RESUMEN
Frequent and with an increasing incidence in some territories, endometrial cancer is a complex disease leading to significant morbidity among affected patients. After years of research and the implementation of state-of-the-art molecular and gene assays significant breakthroughs were made. Through a better understanding of the underlying mechanisms of uterine carcinogenesis, a more precise and personalized risk stratification and the incorporation of immunotherapy, the treatment of endometrial cancer is experiencing significant improvements.

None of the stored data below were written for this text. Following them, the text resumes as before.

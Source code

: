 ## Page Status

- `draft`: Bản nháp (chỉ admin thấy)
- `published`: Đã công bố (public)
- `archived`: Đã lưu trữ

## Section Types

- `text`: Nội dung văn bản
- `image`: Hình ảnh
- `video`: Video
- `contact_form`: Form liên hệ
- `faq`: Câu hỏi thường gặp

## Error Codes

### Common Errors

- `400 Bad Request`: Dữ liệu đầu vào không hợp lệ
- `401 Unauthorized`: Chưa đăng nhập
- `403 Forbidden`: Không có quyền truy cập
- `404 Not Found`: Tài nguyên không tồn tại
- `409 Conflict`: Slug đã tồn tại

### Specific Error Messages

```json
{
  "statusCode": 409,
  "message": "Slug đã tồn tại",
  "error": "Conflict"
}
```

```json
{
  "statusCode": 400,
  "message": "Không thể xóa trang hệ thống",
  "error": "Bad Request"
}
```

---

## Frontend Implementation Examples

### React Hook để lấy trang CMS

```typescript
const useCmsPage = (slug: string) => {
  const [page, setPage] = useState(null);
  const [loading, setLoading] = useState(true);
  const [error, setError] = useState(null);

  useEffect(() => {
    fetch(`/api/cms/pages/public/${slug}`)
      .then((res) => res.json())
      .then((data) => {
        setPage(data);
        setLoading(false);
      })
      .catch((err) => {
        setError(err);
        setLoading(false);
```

This evolution, caries the genuine hope for an accurate selection of patients based on specific cancer-related characteristics, to tailor both treatment intensity and selection.
Le cancer du corps de l'utérus est une maladie fréquente, complexe et source de morbidité importante. L'implémentation de moyens de recherche de pointe, notamment l'immunothérapie, le séquençage génétique et les études moléculaires, ont abouti aux avancées discutées dans cet article. À travers une meilleure compréhension des mécanismes de la carcinogenèse endométriale, une stratification plus précise et personnalisée du risque de récidive et l'essor de l'immunothérapie, le traitement du cancer de l'utérus connaît actuellement un incontestable renouveau. Cette révolution, porteuse d'espoir, promet l'adéquation la plus exacte possible entre les traitements et l'agressivité de la maladie.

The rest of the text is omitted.